# Banking???



## midland3 (Jun 13, 2009)

Hi all
We bought an apartment in pafos last year and wondered if anyone knew much about the banks in cyprus? We're with Hellenic Bank at the moment and they've just doubled their interest rates. Is this happening with all banks over there or just these? Wondered what the general consensus was with banking institutions there.


----------



## Veronica (Apr 5, 2008)

midland3 said:


> Hi all
> We bought an apartment in pafos last year and wondered if anyone knew much about the banks in cyprus? We're with Hellenic Bank at the moment and they've just doubled their interest rates. Is this happening with all banks over there or just these? Wondered what the general consensus was with banking institutions there.

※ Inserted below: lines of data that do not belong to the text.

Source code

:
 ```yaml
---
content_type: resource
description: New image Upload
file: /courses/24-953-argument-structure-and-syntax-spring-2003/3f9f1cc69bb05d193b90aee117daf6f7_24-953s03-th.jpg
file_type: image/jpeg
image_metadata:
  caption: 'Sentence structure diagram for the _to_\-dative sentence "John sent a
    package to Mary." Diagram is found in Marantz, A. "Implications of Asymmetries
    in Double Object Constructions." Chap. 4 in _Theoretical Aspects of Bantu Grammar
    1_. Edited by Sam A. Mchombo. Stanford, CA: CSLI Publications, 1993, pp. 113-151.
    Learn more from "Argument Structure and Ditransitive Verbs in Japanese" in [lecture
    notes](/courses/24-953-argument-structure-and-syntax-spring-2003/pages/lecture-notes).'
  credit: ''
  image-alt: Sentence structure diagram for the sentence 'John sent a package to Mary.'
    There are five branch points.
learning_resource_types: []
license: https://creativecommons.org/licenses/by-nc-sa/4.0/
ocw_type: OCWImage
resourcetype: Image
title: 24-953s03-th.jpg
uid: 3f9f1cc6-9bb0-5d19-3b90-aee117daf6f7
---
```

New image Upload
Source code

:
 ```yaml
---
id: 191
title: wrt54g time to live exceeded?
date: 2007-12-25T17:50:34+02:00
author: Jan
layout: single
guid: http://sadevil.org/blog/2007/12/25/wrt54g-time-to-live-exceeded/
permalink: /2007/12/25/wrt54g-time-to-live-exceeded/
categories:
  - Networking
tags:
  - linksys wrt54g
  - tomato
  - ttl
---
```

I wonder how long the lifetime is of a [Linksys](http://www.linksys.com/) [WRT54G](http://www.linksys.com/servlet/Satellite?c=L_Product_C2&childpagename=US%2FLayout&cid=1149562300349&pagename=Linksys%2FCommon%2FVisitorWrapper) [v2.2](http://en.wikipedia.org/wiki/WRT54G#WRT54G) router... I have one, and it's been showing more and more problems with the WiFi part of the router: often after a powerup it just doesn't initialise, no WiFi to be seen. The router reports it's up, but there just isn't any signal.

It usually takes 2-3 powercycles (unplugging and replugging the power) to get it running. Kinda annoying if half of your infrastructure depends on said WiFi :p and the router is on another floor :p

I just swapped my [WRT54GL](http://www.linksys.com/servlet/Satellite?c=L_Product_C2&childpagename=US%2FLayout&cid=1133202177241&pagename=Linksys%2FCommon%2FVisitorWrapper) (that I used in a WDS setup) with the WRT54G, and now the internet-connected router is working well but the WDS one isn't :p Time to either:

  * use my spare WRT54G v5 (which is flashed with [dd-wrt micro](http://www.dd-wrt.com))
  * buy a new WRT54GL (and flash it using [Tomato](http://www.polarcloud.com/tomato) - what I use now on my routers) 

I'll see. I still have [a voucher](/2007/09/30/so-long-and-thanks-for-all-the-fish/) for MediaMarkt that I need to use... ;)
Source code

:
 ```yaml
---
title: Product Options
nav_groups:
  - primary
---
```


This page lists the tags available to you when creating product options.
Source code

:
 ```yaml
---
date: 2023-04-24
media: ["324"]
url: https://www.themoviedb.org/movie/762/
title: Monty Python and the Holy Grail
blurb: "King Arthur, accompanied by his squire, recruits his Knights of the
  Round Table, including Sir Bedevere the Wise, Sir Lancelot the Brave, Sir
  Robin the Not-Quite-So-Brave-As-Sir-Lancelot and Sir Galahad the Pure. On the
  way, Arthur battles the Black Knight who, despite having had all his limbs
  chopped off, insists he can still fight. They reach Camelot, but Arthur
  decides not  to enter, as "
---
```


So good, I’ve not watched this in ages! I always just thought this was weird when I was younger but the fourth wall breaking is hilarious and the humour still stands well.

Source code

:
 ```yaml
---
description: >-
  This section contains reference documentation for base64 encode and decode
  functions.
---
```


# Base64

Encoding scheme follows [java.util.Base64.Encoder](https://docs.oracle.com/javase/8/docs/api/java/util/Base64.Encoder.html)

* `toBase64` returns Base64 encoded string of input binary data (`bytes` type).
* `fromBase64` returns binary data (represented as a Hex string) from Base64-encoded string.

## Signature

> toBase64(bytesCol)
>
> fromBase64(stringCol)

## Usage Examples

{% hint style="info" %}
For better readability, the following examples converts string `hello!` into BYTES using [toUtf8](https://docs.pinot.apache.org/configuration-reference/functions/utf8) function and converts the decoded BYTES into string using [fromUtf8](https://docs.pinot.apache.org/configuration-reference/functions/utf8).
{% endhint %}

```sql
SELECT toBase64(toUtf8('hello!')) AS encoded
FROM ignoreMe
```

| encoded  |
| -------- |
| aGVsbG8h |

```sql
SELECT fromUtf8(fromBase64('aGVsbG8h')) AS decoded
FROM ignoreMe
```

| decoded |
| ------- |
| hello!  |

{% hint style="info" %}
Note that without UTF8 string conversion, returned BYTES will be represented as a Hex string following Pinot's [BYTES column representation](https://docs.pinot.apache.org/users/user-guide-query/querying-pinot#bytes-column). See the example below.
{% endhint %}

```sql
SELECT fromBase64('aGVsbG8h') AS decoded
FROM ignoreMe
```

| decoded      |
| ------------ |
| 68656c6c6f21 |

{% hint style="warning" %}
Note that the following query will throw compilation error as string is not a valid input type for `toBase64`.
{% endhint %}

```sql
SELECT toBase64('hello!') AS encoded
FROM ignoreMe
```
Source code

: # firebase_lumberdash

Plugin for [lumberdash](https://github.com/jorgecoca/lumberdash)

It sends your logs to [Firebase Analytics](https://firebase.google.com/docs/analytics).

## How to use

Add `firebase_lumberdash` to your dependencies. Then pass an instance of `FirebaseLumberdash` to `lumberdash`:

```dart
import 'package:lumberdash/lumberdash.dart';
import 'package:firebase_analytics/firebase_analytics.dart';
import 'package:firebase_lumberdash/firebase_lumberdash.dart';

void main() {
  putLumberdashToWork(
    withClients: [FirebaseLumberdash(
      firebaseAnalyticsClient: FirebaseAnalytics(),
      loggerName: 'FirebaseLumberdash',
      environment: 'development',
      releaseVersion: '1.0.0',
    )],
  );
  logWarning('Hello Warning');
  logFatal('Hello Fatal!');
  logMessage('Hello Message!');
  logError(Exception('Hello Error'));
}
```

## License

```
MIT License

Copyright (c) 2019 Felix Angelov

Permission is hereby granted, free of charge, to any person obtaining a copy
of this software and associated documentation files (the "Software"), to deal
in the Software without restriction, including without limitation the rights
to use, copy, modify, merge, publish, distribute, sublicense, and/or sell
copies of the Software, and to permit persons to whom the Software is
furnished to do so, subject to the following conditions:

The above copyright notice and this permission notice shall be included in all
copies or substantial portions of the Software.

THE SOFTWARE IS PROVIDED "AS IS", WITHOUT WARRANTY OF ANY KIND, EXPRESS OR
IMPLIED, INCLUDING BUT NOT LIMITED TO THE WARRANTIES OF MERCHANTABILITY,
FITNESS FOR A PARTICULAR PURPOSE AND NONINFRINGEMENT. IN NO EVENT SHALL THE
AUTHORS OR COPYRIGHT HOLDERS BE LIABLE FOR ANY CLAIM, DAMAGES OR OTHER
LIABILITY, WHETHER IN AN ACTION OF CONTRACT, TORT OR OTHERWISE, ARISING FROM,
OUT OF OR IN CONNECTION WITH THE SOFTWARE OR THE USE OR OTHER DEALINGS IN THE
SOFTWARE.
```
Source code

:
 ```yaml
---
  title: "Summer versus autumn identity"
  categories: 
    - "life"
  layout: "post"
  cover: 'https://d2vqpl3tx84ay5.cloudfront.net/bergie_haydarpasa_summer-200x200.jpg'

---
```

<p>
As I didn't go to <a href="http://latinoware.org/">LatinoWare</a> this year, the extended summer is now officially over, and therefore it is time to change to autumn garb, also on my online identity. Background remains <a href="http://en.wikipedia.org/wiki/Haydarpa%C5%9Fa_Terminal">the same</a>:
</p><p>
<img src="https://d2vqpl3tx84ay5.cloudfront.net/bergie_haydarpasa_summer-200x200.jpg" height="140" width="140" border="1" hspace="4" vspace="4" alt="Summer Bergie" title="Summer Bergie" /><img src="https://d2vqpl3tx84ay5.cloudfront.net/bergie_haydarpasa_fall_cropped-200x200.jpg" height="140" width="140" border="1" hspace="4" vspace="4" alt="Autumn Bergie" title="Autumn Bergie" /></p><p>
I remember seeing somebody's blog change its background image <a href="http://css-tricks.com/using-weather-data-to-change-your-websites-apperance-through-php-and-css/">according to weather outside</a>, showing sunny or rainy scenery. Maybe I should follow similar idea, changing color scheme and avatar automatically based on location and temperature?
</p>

All banks here have put their interest rates up.
You could look into changing banks and trying the Bank of Greece as they are now offering Sterling mortgages if the buyers are living in the Uk and earning sterling.
The rates are much lower and you don't feel the effects of the exchange rate fluctuations.

Regards Veronica


----------



## midland3 (Jun 13, 2009)

*Thanks*



Veronica said:


> All banks here have put thier interest rates up.
> You could look into changing banks and trying the Bank of Greece as they are now offering Sterling mortgages if the buyers are living in the Uk andf earning sterling.
> The rates are mcuh lower and you don't feel the effects of the exchange rate fluctuations.
> 
> Regards Veronica


Thanks Veronica. Will look into that.


----------



## Chris & Andrea (Feb 15, 2008)

*Hellenic Bank*

Hi Midland3 ~ yes we're with Hellenic Bank and recently received no doubt the same letter as yourself. They did explain that they had for some time been holding out against the increases to borrowers, but in order to protect investments, to use their phrase, had been forced to increase the lending rate by 2% on all foreign currency loans linked to the LIBOR interest rates. This effectively increased ours from 1.65% to 3.65%. The only saving grace if at all is that our mortgage is in Swiss Francs.
Whilst yes there is always the option to look elsewhere I think with all the stress of finding a bank willing to lend in the first place you can't always guarantee that another bank will lend the money?
Regards,
Chris




midland3 said:


> Hi all
> We bought an apartment in pafos last year and wondered if anyone knew much about the banks in cyprus? We're with Hellenic Bank at the moment and they've just doubled their interest rates. Is this happening with all banks over there or just these? Wondered what the general consensus was with banking institutions there.


----------



## midland3 (Jun 13, 2009)

Chris & Andrea said:


> Hi Midland3 ~ yes we're with Hellenic Bank and recently received no doubt the same letter as yourself. They did explain that they had for some time been holding out against the increases to borrowers, but in order to protect investments, to use their phrase, had been forced to increase the lending rate by 2% on all foreign currency loans linked to the LIBOR interest rates. This effectively increased ours from 1.65% to 3.65%. The only saving grace if at all is that our mortgage is in Swiss Francs.
> Whilst yes there is always the option to look elsewhere I think with all the stress of finding a bank willing to lend in the first place you can't always guarantee that another bank will lend the money?
> Regards,
> Chris


Hi Chris and Andrea
I know what you mean. Ours is Swiss as well. I am going to make enquiries. I'll let you know if I find anything interesting. 
Lx


----------



## theresoon (Apr 11, 2008)

maybe they'll let you switch currencies and make it a Euro mortgage. Why was it made in Swiss Franks - if I may ask?


----------



## midland3 (Jun 13, 2009)

They were just the best deals on the market at the time. Not so sure now though!!


----------



## theresoon (Apr 11, 2008)

there is always that risk and that is why this, loans in a third currency, shouldn't be recommended. I would ask if it would be possible to convert it to Euro or Sterling and then do your calculations to see if it would be worth it. I am not sure you can switch a mortgage to another bank that easily here as the second bank will want the title before anything is done and the first bank will not release the title till the end. I hear the gov is working on this. So I would check with Hellenic about this.


----------



## midland3 (Jun 13, 2009)

theresoon said:


> there is always that risk and that is why this, loans in a third currency, shouldn't be recommended. I would ask if it would be possible to convert it to Euro or Sterling and then do your calculations to see if it would be worth it. I am not sure you can switch a mortgage to another bank that easily here as the second bank will want the title before anything is done and the first bank will not release the title till the end. I hear the gov is working on this. So I would check with Hellenic about this.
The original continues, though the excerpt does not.